For the listing below, work out the number of lines that hold "created" and return that number alone.

The data section start

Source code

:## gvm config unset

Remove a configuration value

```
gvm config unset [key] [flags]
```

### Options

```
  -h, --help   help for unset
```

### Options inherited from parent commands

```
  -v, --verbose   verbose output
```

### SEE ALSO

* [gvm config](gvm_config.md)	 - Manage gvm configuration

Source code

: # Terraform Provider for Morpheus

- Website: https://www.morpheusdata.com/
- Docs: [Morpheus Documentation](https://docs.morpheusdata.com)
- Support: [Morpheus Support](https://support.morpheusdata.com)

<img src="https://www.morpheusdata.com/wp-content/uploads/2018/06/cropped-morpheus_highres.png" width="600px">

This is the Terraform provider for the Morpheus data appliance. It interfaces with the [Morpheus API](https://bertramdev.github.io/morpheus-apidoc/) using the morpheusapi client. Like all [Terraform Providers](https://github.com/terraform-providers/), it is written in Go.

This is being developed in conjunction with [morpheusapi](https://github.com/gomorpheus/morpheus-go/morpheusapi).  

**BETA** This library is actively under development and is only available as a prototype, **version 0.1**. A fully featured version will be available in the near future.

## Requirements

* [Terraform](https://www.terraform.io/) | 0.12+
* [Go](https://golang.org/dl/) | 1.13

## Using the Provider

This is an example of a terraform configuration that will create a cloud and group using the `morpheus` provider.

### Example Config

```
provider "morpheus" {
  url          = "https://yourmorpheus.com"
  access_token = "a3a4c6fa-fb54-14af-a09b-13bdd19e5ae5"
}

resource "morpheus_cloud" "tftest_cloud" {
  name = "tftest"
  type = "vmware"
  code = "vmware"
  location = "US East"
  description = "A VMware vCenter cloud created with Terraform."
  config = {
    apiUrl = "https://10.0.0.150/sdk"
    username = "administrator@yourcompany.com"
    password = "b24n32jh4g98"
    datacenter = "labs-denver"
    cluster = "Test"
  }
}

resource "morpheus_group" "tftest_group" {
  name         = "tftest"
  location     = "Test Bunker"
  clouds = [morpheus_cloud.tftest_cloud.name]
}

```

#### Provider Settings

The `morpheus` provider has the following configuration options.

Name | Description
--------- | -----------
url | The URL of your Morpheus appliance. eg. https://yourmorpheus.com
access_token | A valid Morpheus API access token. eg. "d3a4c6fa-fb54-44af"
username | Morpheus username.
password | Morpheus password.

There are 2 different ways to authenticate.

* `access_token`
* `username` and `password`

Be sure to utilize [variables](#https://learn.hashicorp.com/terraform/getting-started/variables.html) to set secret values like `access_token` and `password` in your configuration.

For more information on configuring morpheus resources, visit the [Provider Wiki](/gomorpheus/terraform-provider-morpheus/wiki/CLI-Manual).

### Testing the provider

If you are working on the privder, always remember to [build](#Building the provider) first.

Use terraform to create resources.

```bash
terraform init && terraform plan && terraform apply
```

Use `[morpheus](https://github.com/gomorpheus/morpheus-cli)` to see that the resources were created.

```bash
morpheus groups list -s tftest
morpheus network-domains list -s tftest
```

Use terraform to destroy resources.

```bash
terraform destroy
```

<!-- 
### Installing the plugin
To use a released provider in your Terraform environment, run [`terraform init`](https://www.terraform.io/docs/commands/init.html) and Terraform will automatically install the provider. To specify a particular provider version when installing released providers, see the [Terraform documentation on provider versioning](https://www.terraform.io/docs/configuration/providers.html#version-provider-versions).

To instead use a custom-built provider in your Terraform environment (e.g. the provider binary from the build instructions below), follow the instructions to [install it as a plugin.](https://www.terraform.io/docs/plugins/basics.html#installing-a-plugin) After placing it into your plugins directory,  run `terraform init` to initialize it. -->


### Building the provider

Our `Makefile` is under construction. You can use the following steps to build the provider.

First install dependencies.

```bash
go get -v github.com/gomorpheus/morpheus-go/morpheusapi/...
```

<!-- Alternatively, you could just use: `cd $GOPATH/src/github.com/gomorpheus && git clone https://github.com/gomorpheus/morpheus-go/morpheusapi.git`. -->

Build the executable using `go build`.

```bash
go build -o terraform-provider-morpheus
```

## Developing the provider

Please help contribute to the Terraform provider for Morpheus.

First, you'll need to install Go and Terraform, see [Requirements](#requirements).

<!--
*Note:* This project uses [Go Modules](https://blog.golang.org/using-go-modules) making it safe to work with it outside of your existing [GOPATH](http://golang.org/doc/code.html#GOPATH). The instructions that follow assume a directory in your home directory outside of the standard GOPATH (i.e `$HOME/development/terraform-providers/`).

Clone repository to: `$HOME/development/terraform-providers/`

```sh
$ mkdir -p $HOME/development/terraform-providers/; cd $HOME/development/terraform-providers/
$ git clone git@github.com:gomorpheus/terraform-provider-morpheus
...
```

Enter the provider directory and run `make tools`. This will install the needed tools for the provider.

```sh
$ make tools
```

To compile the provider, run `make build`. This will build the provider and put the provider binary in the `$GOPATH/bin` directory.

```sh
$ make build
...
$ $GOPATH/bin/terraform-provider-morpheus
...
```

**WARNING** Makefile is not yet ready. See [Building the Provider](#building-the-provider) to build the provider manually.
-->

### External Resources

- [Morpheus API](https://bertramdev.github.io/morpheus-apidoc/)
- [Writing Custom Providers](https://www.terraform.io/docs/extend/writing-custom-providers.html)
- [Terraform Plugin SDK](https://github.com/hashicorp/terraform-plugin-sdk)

The data section end

Response to this task>
2